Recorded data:
*** Block opens ***

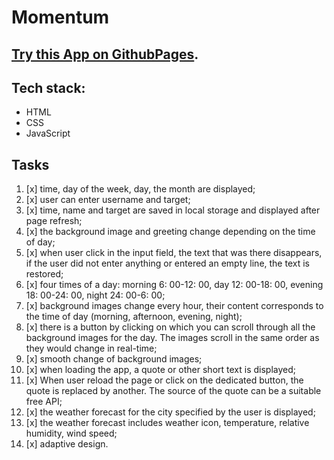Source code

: # Momentum

## [Try this App on GithubPages](https://eugenewolf507.github.io/momentum/).

## Tech stack:

- HTML
- CSS
- JavaScript

## Tasks

1. [x] time, day of the week, day, the month are displayed;
2. [x] user can enter username and target;
3. [x] time, name and target are saved in local storage and displayed after page refresh;
4. [x] the background image and greeting change depending on the time of day;
5. [x] when user click in the input field, the text that was there disappears, if the user did not enter anything or entered an empty line, the text is restored;
6. [x] four times of a day: morning 6: 00-12: 00, day 12: 00-18: 00, evening 18: 00-24: 00, night 24: 00-6: 00;
7. [x] background images change every hour, their content corresponds to the time of day (morning, afternoon, evening, night);
8. [x] there is a button by clicking on which you can scroll through all the background images for the day. The images scroll in the same order as they would change in real-time;
9. [x] smooth change of background images;
10. [x] when loading the app, a quote or other short text is displayed;
11. [x] When user reload the page or click on the dedicated button, the quote is replaced by another. The source of the quote can be a suitable free API;
12. [x] the weather forecast for the city specified by the user is displayed;
13. [x] the weather forecast includes weather icon, temperature, relative humidity, wind speed;
14. [x] adaptive design.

*** Block closes ***

Starting at the first line of the data, set down each line exactly until you have copied the line with "9. [x] smooth change of background images;", but leave the pictures out.

Source code

: # Momentum

## [Try this App on GithubPages](https://eugenewolf507.github.io/momentum/).

## Tech stack:

- HTML
- CSS
- JavaScript

## Tasks

1. [x] time, day of the week, day, the month are displayed;
2. [x] user can enter username and target;
3. [x] time, name and target are saved in local storage and displayed after page refresh;
4. [x] the background image and greeting change depending on the time of day;
5. [x] when user click in the input field, the text that was there disappears, if the user did not enter anything or entered an empty line, the text is restored;
6. [x] four times of a day: morning 6: 00-12: 00, day 12: 00-18: 00, evening 18: 00-24: 00, night 24: 00-6: 00;
7. [x] background images change every hour, their content corresponds to the time of day (morning, afternoon, evening, night);
8. [x] there is a button by clicking on which you can scroll through all the background images for the day. The images scroll in the same order as they would change in real-time;
9. [x] smooth change of background images;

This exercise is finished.